Blythe Serrano is only 16 years old, but already knows where she’s going in life and thanks NCC for giving her “the opportunities to get there.”
An Honors Program student who was homeschooled and enrolled at NCC at age 14, Blythe plans on becoming an epidemiologist.
She will graduate NCC in May with a degree in Honors Liberal Arts: Concentration in Math and Physics, and has been awarded a $128,000 scholarship to Northeastern University in Boston, where she’ll begin classes in the fall.
Blythe was recently invited to testify about the value of an NCC education before the Connecticut General Assembly’s Appropriations Committee in Hartford.
She was among a diverse group of students from the state’s public universities, community colleges and Charter Oak College who shared their inspirational stories and reminded legislators of the need for increased higher education funding to help students improve their lives and find success in the state.
“When I first came to Norwalk Community College two years ago, I shared many of society’s misconceptions about community colleges,” she testified. “I was worried that my classmates would be unmotivated, my professors uncaring, and the campus unwelcoming. … It turns out I couldn’t have been more wrong!”
“By the end of my first week, I’d already auditioned for NCC’s Spring Musical and joined many on-campus communities.
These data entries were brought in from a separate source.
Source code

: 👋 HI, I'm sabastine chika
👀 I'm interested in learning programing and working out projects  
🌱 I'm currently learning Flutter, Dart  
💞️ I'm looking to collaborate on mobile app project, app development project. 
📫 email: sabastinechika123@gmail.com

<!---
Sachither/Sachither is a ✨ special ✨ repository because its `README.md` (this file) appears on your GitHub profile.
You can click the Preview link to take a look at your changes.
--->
By the end of my first semester, I had joined the Women in STEM Club, which solidified my desire to go into a STEM field by providing a fun and supportive environment where I could work on projects ranging from a quantum levitation track to an automated hydroponics system.”
At NCC, Blythe has excelled in rigorous courses including multivariable calculus, engineering, math, physics, and public health. She’s won roles in two of the college’s musicals and become secretary of the Student Government and president of both the STEM Club and the STEAM Club.
Blythe also has become an advocate for more women to study engineering and science. “I hope to use my role to show other women and underrepresented minorities that there is a place for them in STEM,” she told the Appropriations Committee.
To share her conviction that “science and math can be fun and accessible,” she teaches other students how to create jewelry and 3-D printer projects using the digital manufacturing equipment in the college’s Makerspace.
In 2017, Blythe won first place in the NCC Foundation’s Idea Pitch Competition for inventing the Light Up Pet Collar. Her prize included a scholarship and a spot in NCC’s Summer Entrepreneurship Institute.
“There, I developed a business plan and financial plan, with which I’ve since won several pitch competitions in and outside of NCC,” she told the legislators. She has since started her own company, 4 Paws Wearable, and has created a Light Up Dog Sweater featuring color-changing LED lights for nighttime walks.
She is currently completing a Honors capstone project “investigating how microtonal music affects the human brain, and its potential for use in music therapy programs.”
Blythe feels that NCC’s rich academic offerings and extracurricular activities have prepared her to succeed at Northeastern University.
“I was a bit of a snob about community colleges and the NCC Honors Program,” she said. “But I was super surprised by my classmates and how high their goals are and how hardworking and smart and curious and creative they are.”
Blythe Serrano is shown seated, center, at table with yellow lamps.